Original illustration by Emma Tolhurst.
“I cannot trust mummy,” says Emmanuel (D’angelou Osei Kissiedu), the younger brother of protagonist Olushola/ ‘Rocks’ (Bukky Bakray). As innocuous as this may seem in the context of choosing birthday presents, this sense of distrust lingers throughout Rocks, a coming-of-age film directed by Sarah Gavron which has recently been released in cinemas. When Rocks’ mother suddenly decides to leave one day without warning, Rocks is thrust into the role of the parent, having to juggle looking after herself and Emmanuel and attending school. Not only does this lead her to reject the importance of a maternal figure in her life, but it also results in her questioning her friendships, as she tricks herself into believing that she can exist on her own and depend on no one.

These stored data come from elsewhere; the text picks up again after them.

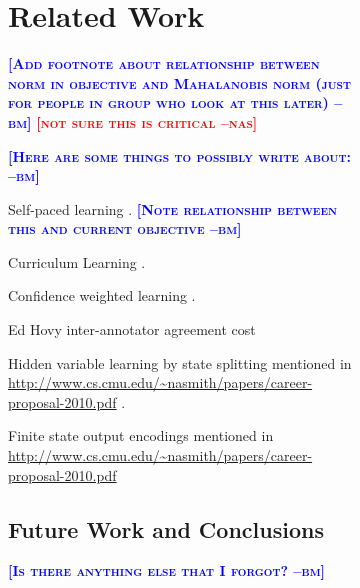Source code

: \documentclass{article} %
\newcommand{\bmcomment}[1]{\textcolor{blue}{\textsc{\textbf{[#1 --bm]}}}}
\newcommand{\nascomment}[1]{\textcolor{red}{\textsc{\textbf{[#1 --nas]}}}}
\begin{document}
\begin{figure}
\begin{subfigure}[b]{0.30\textwidth}


\section{Related Work}

\bmcomment{Add footnote about relationship between norm in objective 
and
Mahalanobis norm (just for people in group who look at 
this later)} \nascomment{not sure this is critical}

\bmcomment{Here are some things to possibly write about:}

Self-paced learning \citep{kumar2010self}. \bmcomment{Note relationship
between this and current objective}

Curriculum Learning \citep{bengio2009curriculum}.

Confidence weighted learning \citep{dredze2008confidence}.

Ed Hovy inter-annotator agreement cost \citep{plank2014learning}

Hidden variable learning by state splitting mentioned in 
\url{http://www.cs.cmu.edu/~nasmith/papers/career-proposal-2010.pdf} 
\citep{petrov2011coarse}.

Finite state output encodings mentioned in 
\url{http://www.cs.cmu.edu/~nasmith/papers/career-proposal-2010.pdf}
\citep{loper2008encoding}

\subsection{Future Work and Conclusions}

\bmcomment{Is there anything else that I forgot?}


\end{subfigure}
\end{figure}
\end{document}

In spite of Rocks’ determination to suppress her feelings, this film is full of rich emotional moments as the viewer is provided with an intimate look into Rocks’ financial struggle, loving relationship with her brother and encounters with the foster care system. These depictions are made particularly touching by the cinematography of Hélène Louvart, who often shot scenes using only one camera in order to make them more intimate for both the actors and the audience.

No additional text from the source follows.